--- Try it ---
If a line in the data holds the string "TransportRoles", list it.

--- Records to use ---
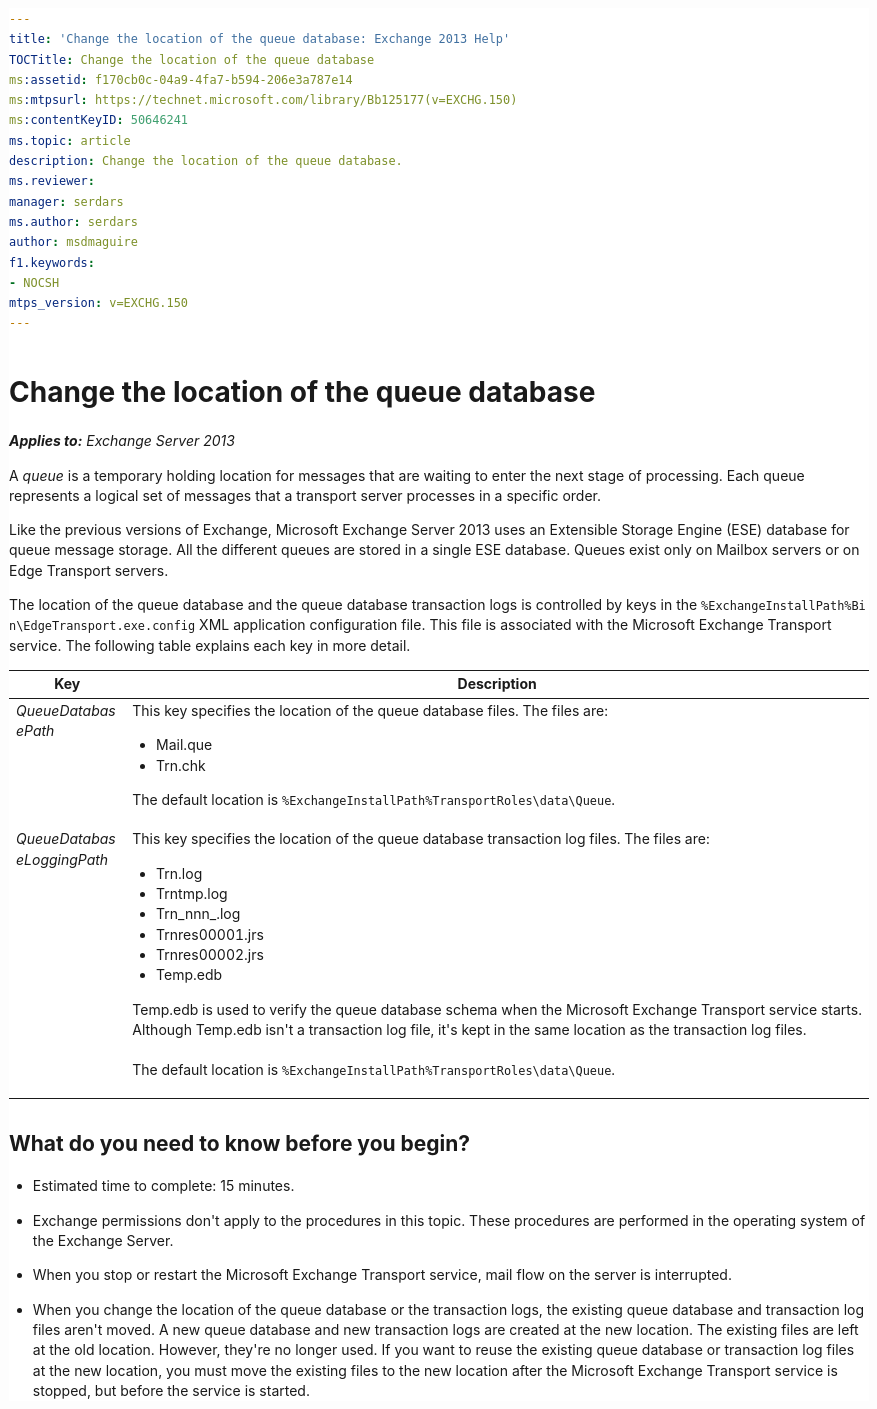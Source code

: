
 ```yaml
---
title: 'Change the location of the queue database: Exchange 2013 Help'
TOCTitle: Change the location of the queue database
ms:assetid: f170cb0c-04a9-4fa7-b594-206e3a787e14
ms:mtpsurl: https://technet.microsoft.com/library/Bb125177(v=EXCHG.150)
ms:contentKeyID: 50646241
ms.topic: article
description: Change the location of the queue database.
ms.reviewer: 
manager: serdars
ms.author: serdars
author: msdmaguire
f1.keywords:
- NOCSH
mtps_version: v=EXCHG.150
---
```


# Change the location of the queue database

_**Applies to:** Exchange Server 2013_

A _queue_ is a temporary holding location for messages that are waiting to enter the next stage of processing. Each queue represents a logical set of messages that a transport server processes in a specific order.

Like the previous versions of Exchange, Microsoft Exchange Server 2013 uses an Extensible Storage Engine (ESE) database for queue message storage. All the different queues are stored in a single ESE database. Queues exist only on Mailbox servers or on Edge Transport servers.

The location of the queue database and the queue database transaction logs is controlled by keys in the `%ExchangeInstallPath%Bin\EdgeTransport.exe.config` XML application configuration file. This file is associated with the Microsoft Exchange Transport service. The following table explains each key in more detail.

|Key|Description|
|---|---|
|_QueueDatabasePath_|This key specifies the location of the queue database files. The files are: <ul><li>Mail.que</li><li>Trn.chk</li></ul><p>The default location is `%ExchangeInstallPath%TransportRoles\data\Queue`.|
|_QueueDatabaseLoggingPath_|This key specifies the location of the queue database transaction log files. The files are: <ul><li>Trn.log</li><li>Trntmp.log</li><li>Trn_nnn_.log</li><li>Trnres00001.jrs</li><li>Trnres00002.jrs</li><li>Temp.edb</li></ul><p>Temp.edb is used to verify the queue database schema when the Microsoft Exchange Transport service starts. Although Temp.edb isn't a transaction log file, it's kept in the same location as the transaction log files. <br/><br/> The default location is `%ExchangeInstallPath%TransportRoles\data\Queue`.|

## What do you need to know before you begin?

- Estimated time to complete: 15 minutes.

- Exchange permissions don't apply to the procedures in this topic. These procedures are performed in the operating system of the Exchange Server.

- When you stop or restart the Microsoft Exchange Transport service, mail flow on the server is interrupted.

- When you change the location of the queue database or the transaction logs, the existing queue database and transaction log files aren't moved. A new queue database and new transaction logs are created at the new location. The existing files are left at the old location. However, they're no longer used. If you want to reuse the existing queue database or transaction log files at the new location, you must move the existing files to the new location after the Microsoft Exchange Transport service is stopped, but before the service is started.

--- Expected answer ---
|_QueueDatabasePath_|This key specifies the location of the queue database files. The files are: <ul><li>Mail.que</li><li>Trn.chk</li></ul><p>The default location is `%ExchangeInstallPath%TransportRoles\data\Queue`.|
|_QueueDatabaseLoggingPath_|This key specifies the location of the queue database transaction log files. The files are: <ul><li>Trn.log</li><li>Trntmp.log</li><li>Trn_nnn_.log</li><li>Trnres00001.jrs</li><li>Trnres00002.jrs</li><li>Temp.edb</li></ul><p>Temp.edb is used to verify the queue database schema when the Microsoft Exchange Transport service starts. Although Temp.edb isn't a transaction log file, it's kept in the same location as the transaction log files. <br/><br/> The default location is `%ExchangeInstallPath%TransportRoles\data\Queue`.|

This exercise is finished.